[Work order]
Everything in the records below must be repeated exactly, except the pictures.

[Dataset excerpts]
__________

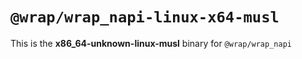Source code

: # `@wrap/wrap_napi-linux-x64-musl`

This is the **x86_64-unknown-linux-musl** binary for `@wrap/wrap_napi`
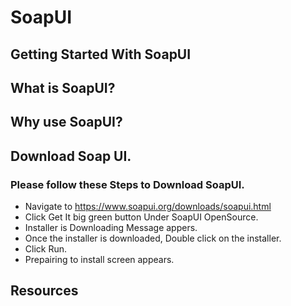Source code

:# SoapUI
## Getting Started With SoapUI

## What is SoapUI?

## Why use SoapUI?

## Download Soap UI.

### Please follow these Steps to Download SoapUI.
- Navigate to https://www.soapui.org/downloads/soapui.html
- Click Get It big green button Under SoapUI OpenSource.
- Installer is Downloading Message appers.
- Once the installer is downloaded, Double click on the installer.
- Click Run.
- Prepairing to install screen appears.

## Resources

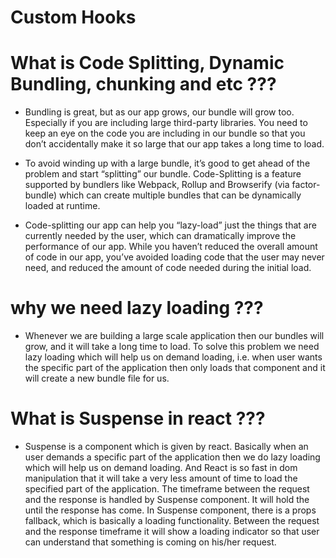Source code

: # Custom Hooks

# What is Code Splitting, Dynamic Bundling, chunking and etc ???
* Bundling is great, but as our app grows, our bundle will grow too. Especially if you are including large third-party libraries. You need to keep an eye on the code you are including in our bundle so that you don’t accidentally make it so large that our app takes a long time to load.

* To avoid winding up with a large bundle, it’s good to get ahead of the problem and start “splitting” our bundle. Code-Splitting is a feature supported by bundlers like Webpack, Rollup and Browserify (via factor-bundle) which can create multiple bundles that can be dynamically loaded at runtime.

* Code-splitting our app can help you “lazy-load” just the things that are currently needed by the user, which can dramatically improve the performance of our app. While you haven’t reduced the overall amount of code in our app, you’ve avoided loading code that the user may never need, and reduced the amount of code needed during the initial load.

# why we need lazy loading ???
* Whenever we are building a large scale application then our bundles will grow, and it will take a long time to load. To solve this problem we need lazy loading which will help us on demand loading, i.e. when user wants the specific part of the application then only loads that component and it will create a new bundle file for us.

# What is Suspense in react ???
* Suspense is a component which is given by react. Basically when an user demands a specific part of the application then we do lazy loading which will help us on demand loading. And React is so fast in dom manipulation that it will take a very less amount of time to load the specified part of the application. The timeframe between the request and the response is handled by Suspense component. It will hold the until the response has come. In Suspense component, there is a props fallback, which is basically a loading functionality. Between the request and the response timeframe it will show a loading indicator so that user can understand that something is coming on his/her request.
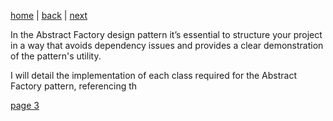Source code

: [home](./page01.md) | [back](./page01.md) | [next](./page03.md)

In the Abstract Factory design pattern it’s essential to structure your project in a way that avoids dependency issues and provides a clear demonstration of the pattern's utility. 

I will detail the implementation of each class required for the Abstract Factory pattern, referencing th


[page 3](./page03.md)

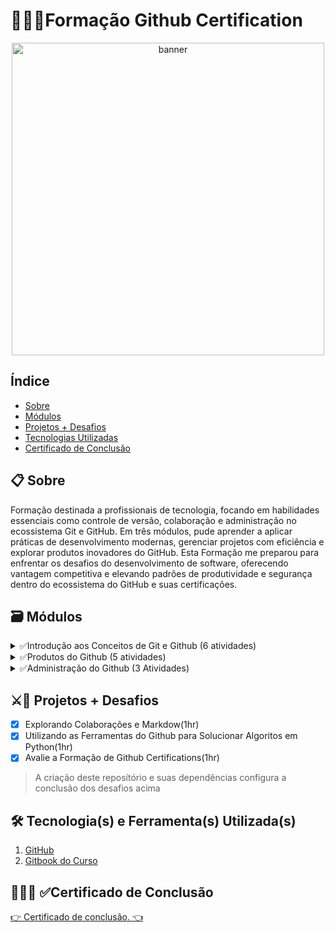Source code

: # 👨🏾‍💻Formação Github Certification
<p align="center">
  <a href="https://web.dio.me/track/formacao-github-certification" target="_blank">
    <img align="center" src="https://hermes.dio.me/tracks/972297dc-4357-4af4-abea-89a38853a949.png" alt="banner" width="500"/>
  </a>
</p>

## Índice
- <a href="#sobre">Sobre</a>
- <a href="#modulos">Módulos</a>
- <a href="#projetos">Projetos + Desafios</a>
- <a href="#tecnologias">Tecnologias Utilizadas</a>
- <a href="#certificado">Certificado de Conclusão</a>

<h2 id="sobre">📋 Sobre</h2>
<div>
 <p>Formação destinada a profissionais de tecnologia, focando em habilidades essenciais como controle de versão, colaboração e administração no ecossistema Git e GitHub. Em três módulos, pude aprender a aplicar práticas de desenvolvimento modernas, gerenciar projetos com eficiência e explorar produtos inovadores do GitHub. Esta Formação me preparou para enfrentar os desafios do desenvolvimento de software, oferecendo vantagem competitiva e elevando padrões de produtividade e segurança dentro do ecossistema do GitHub e suas certificações.</p>
 
</di>

<h2 id="modulos">🗃 Módulos</h2>
<details>
  <summary>✅Introdução aos Conceitos de Git e Github (6 atividades)</summary>
 
   -  [x] Príncipios do Git e Github(1hr)
   -  [x] Autenticações(1hr)
   -  [x] Colaboração no Github(1hr)
   -  [x] Formatação com Markdown(1hr)
   -  [x] Explorando Colaboração e Markdown(1hr)
   -  [x] Desafios de Código - Formação Github Certification(1hr)
  
</details>
<details>
  <summary>✅Produtos do Github (5 atividades)</summary>
 
   -  [x] Sobre Contas e Ferramentas(1hr)
   -  [x] Gerenciando Seu Trabalho Com Github Projects(1hrs)
   -  [x] Github Copilot(1rhs)
   -  [x] Github Codespace(1hrs)
   -  [x] Utilizando as Ferramentas do Github para Solucionar Algoritmos em Python(1hr)
  
</details>
<details>
 <summary>✅Administração do Github (3 Atividades)</summary>

  -  [x] Conhecendo a Administração do Github(1hrs)
  -  [x] Utilizando Recuros do Github em um Projeto Open Source(1hrs)
  -  [x] Avalie a Formação de Github Certifications(1hrs)
         
</details>

<h2 id="projetos">⚔🎯 Projetos + Desafios</h2> 


  -  [x] Explorando Colaborações e Markdow(1hr)
  -  [x] Utilizando as Ferramentas do Github para Solucionar Algoritos em Python(1hr)
  -  [x] Avalie a Formação de Github Certifications(1hr)

> A criação deste reposítório e suas dependências configura a conclusão dos desafios acima    


<h2 id="tecnologias">🛠 Tecnologia(s) e Ferramenta(s) Utilizada(s)</h2>

1. <a href="https://github.com/" target="_blank">GitHub</a>
2. <a href="https://aline-antunes.gitbook.io/formacao-fundamentos-github" target="_blank">Gitbook do Curso</a>



<h2 id="certificado">👨🏾‍🎓 ✅Certificado de Conclusão</h2>

<a href="https://www.dio.me/certificate/65KQG2BD" target="_blank">	👉 Certificado de conclusão. 👈 </a>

__________

[Exercise answer]
Source code

: # `@wrap/wrap_napi-linux-x64-musl`

This is the **x86_64-unknown-linux-musl** binary for `@wrap/wrap_napi`
Source code

:# SoapUI
## Getting Started With SoapUI

## What is SoapUI?

## Why use SoapUI?

## Download Soap UI.

### Please follow these Steps to Download SoapUI.
- Navigate to https://www.soapui.org/downloads/soapui.html
- Click Get It big green button Under SoapUI OpenSource.
- Installer is Downloading Message appers.
- Once the installer is downloaded, Double click on the installer.
- Click Run.
- Prepairing to install screen appears.

## Resources

Source code

: # Custom Hooks

# What is Code Splitting, Dynamic Bundling, chunking and etc ???
* Bundling is great, but as our app grows, our bundle will grow too. Especially if you are including large third-party libraries. You need to keep an eye on the code you are including in our bundle so that you don’t accidentally make it so large that our app takes a long time to load.

* To avoid winding up with a large bundle, it’s good to get ahead of the problem and start “splitting” our bundle. Code-Splitting is a feature supported by bundlers like Webpack, Rollup and Browserify (via factor-bundle) which can create multiple bundles that can be dynamically loaded at runtime.

* Code-splitting our app can help you “lazy-load” just the things that are currently needed by the user, which can dramatically improve the performance of our app. While you haven’t reduced the overall amount of code in our app, you’ve avoided loading code that the user may never need, and reduced the amount of code needed during the initial load.

# why we need lazy loading ???
* Whenever we are building a large scale application then our bundles will grow, and it will take a long time to load. To solve this problem we need lazy loading which will help us on demand loading, i.e. when user wants the specific part of the application then only loads that component and it will create a new bundle file for us.

# What is Suspense in react ???
* Suspense is a component which is given by react. Basically when an user demands a specific part of the application then we do lazy loading which will help us on demand loading. And React is so fast in dom manipulation that it will take a very less amount of time to load the specified part of the application. The timeframe between the request and the response is handled by Suspense component. It will hold the until the response has come. In Suspense component, there is a props fallback, which is basically a loading functionality. Between the request and the response timeframe it will show a loading indicator so that user can understand that something is coming on his/her request.
Source code

: [home](./page01.md) | [back](./page01.md) | [next](./page03.md)

In the Abstract Factory design pattern it’s essential to structure your project in a way that avoids dependency issues and provides a clear demonstration of the pattern's utility. 

I will detail the implementation of each class required for the Abstract Factory pattern, referencing th


[page 3](./page03.md)

Source code

: # 👨🏾‍💻Formação Github Certification
<p align="center">
  <a href="https://web.dio.me/track/formacao-github-certification" target="_blank">
    <img align="center" src="https://hermes.dio.me/tracks/972297dc-4357-4af4-abea-89a38853a949.png" alt="banner" width="500"/>
  </a>
</p>

## Índice
- <a href="#sobre">Sobre</a>
- <a href="#modulos">Módulos</a>
- <a href="#projetos">Projetos + Desafios</a>
- <a href="#tecnologias">Tecnologias Utilizadas</a>
- <a href="#certificado">Certificado de Conclusão</a>

<h2 id="sobre">📋 Sobre</h2>
<div>
 <p>Formação destinada a profissionais de tecnologia, focando em habilidades essenciais como controle de versão, colaboração e administração no ecossistema Git e GitHub. Em três módulos, pude aprender a aplicar práticas de desenvolvimento modernas, gerenciar projetos com eficiência e explorar produtos inovadores do GitHub. Esta Formação me preparou para enfrentar os desafios do desenvolvimento de software, oferecendo vantagem competitiva e elevando padrões de produtividade e segurança dentro do ecossistema do GitHub e suas certificações.</p>
 
</di>

<h2 id="modulos">🗃 Módulos</h2>
<details>
  <summary>✅Introdução aos Conceitos de Git e Github (6 atividades)</summary>
 
   -  [x] Príncipios do Git e Github(1hr)
   -  [x] Autenticações(1hr)
   -  [x] Colaboração no Github(1hr)
   -  [x] Formatação com Markdown(1hr)
   -  [x] Explorando Colaboração e Markdown(1hr)
   -  [x] Desafios de Código - Formação Github Certification(1hr)
  
</details>
<details>
  <summary>✅Produtos do Github (5 atividades)</summary>
 
   -  [x] Sobre Contas e Ferramentas(1hr)
   -  [x] Gerenciando Seu Trabalho Com Github Projects(1hrs)
   -  [x] Github Copilot(1rhs)
   -  [x] Github Codespace(1hrs)
   -  [x] Utilizando as Ferramentas do Github para Solucionar Algoritmos em Python(1hr)
  
</details>
<details>
 <summary>✅Administração do Github (3 Atividades)</summary>

  -  [x] Conhecendo a Administração do Github(1hrs)
  -  [x] Utilizando Recuros do Github em um Projeto Open Source(1hrs)
  -  [x] Avalie a Formação de Github Certifications(1hrs)
         
</details>

<h2 id="projetos">⚔🎯 Projetos + Desafios</h2> 


  -  [x] Explorando Colaborações e Markdow(1hr)
  -  [x] Utilizando as Ferramentas do Github para Solucionar Algoritos em Python(1hr)
  -  [x] Avalie a Formação de Github Certifications(1hr)

> A criação deste reposítório e suas dependências configura a conclusão dos desafios acima    


<h2 id="tecnologias">🛠 Tecnologia(s) e Ferramenta(s) Utilizada(s)</h2>

1. <a href="https://github.com/" target="_blank">GitHub</a>
2. <a href="https://aline-antunes.gitbook.io/formacao-fundamentos-github" target="_blank">Gitbook do Curso</a>



<h2 id="certificado">👨🏾‍🎓 ✅Certificado de Conclusão</h2>

<a href="https://www.dio.me/certificate/65KQG2BD" target="_blank">	👉 Certificado de conclusão. 👈 </a>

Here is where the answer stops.